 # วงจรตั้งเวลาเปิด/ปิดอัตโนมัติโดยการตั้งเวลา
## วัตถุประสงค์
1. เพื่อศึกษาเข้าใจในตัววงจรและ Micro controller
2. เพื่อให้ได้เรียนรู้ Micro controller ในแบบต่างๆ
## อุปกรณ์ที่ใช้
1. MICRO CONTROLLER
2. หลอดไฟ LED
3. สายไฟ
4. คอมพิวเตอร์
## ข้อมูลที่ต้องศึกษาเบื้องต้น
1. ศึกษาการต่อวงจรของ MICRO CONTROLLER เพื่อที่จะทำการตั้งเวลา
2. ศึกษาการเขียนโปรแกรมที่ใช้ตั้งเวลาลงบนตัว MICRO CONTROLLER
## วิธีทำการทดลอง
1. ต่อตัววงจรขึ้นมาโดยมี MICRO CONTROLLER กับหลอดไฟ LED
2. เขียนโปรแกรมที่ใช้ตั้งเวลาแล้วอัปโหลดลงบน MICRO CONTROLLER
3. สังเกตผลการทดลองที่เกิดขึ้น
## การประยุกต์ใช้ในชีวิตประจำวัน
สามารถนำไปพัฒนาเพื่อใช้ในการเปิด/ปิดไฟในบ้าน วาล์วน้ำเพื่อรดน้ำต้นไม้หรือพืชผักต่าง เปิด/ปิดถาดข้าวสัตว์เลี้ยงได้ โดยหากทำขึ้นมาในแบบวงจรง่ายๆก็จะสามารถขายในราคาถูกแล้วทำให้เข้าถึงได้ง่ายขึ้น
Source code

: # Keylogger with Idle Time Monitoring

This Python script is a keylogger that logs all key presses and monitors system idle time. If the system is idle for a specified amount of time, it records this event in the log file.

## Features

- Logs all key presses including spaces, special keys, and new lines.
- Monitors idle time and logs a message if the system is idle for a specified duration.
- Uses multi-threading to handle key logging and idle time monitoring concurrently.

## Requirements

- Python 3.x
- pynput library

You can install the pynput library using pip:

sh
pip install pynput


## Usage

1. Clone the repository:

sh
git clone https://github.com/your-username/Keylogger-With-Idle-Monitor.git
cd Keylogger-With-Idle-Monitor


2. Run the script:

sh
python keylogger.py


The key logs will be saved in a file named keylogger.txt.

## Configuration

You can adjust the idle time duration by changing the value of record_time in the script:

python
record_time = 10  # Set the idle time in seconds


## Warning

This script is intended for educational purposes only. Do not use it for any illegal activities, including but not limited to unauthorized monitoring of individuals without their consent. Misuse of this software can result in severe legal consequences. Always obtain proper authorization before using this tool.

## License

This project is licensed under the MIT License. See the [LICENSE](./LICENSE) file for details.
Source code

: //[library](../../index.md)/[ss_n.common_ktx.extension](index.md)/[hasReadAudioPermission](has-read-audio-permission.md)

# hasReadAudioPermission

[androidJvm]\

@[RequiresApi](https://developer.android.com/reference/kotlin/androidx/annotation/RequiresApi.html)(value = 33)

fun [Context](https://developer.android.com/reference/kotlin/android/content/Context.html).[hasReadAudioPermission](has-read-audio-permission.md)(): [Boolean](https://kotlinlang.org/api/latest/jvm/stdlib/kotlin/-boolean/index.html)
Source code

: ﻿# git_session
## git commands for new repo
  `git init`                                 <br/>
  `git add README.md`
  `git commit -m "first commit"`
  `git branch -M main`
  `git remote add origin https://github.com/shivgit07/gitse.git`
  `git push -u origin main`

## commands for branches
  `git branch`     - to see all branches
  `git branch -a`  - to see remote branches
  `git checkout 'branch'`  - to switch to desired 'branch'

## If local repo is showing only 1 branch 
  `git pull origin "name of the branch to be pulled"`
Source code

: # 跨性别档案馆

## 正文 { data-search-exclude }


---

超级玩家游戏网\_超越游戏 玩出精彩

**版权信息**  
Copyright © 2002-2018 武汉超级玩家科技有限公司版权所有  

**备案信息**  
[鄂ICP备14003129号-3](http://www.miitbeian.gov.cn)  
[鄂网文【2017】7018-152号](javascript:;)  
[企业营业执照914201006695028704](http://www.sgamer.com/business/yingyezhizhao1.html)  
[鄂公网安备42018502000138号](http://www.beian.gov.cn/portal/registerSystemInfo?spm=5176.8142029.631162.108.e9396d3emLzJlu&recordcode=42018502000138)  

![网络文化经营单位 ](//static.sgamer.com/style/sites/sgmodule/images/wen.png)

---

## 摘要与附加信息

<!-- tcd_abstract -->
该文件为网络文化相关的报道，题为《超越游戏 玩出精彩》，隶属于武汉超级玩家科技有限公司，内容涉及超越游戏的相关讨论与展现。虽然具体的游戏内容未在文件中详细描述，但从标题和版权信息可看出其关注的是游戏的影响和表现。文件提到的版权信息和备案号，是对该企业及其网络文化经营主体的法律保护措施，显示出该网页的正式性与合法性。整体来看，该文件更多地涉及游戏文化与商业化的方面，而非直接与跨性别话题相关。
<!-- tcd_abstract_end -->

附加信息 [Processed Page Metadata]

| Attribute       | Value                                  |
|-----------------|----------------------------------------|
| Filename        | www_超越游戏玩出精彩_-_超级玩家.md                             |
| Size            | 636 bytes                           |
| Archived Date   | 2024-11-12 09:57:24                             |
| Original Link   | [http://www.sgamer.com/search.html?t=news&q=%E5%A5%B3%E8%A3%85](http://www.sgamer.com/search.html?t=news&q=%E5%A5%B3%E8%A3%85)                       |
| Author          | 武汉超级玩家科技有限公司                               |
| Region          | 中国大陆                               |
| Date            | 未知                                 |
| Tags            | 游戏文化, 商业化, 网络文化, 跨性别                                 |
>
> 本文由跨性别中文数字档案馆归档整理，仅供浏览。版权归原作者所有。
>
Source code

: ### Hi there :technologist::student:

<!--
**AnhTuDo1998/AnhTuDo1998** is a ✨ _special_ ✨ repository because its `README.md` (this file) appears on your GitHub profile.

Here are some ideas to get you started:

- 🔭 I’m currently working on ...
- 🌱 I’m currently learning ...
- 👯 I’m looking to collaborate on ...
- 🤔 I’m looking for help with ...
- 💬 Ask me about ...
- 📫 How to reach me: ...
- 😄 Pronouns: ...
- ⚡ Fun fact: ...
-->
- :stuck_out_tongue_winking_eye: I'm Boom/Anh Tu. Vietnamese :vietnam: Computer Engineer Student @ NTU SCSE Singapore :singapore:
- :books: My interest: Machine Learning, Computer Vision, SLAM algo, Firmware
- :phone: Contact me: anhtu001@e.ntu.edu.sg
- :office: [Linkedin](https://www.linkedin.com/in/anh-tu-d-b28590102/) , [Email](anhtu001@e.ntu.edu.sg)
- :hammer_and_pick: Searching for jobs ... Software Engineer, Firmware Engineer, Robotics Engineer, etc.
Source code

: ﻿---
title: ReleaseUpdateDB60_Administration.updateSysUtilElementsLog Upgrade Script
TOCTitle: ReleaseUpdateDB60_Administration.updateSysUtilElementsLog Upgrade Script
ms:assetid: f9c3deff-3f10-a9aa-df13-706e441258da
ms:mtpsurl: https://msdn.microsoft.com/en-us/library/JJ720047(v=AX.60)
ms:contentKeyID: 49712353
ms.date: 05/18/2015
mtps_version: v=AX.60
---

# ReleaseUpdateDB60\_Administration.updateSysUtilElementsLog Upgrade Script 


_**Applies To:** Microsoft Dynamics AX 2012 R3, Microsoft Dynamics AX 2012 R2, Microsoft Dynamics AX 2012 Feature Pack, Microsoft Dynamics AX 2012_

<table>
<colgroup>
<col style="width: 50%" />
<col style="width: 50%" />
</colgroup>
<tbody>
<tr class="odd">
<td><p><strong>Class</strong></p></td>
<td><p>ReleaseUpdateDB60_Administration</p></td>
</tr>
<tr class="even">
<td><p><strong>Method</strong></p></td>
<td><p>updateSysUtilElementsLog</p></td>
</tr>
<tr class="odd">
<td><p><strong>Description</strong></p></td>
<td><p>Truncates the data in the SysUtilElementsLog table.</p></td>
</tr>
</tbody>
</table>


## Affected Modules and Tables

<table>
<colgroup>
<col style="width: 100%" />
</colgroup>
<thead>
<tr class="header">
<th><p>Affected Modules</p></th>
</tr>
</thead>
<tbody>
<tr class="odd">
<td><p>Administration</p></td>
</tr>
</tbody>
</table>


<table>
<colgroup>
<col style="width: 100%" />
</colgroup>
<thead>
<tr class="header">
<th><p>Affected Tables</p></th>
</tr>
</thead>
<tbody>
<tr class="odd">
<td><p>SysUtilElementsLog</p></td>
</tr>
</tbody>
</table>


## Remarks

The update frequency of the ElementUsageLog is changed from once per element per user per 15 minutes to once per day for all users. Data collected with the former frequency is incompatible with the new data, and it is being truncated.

● **AIM OF THE TASK**:
Please give only the count of lines above containing "using".

● **EXERCISE ANSWER**:
2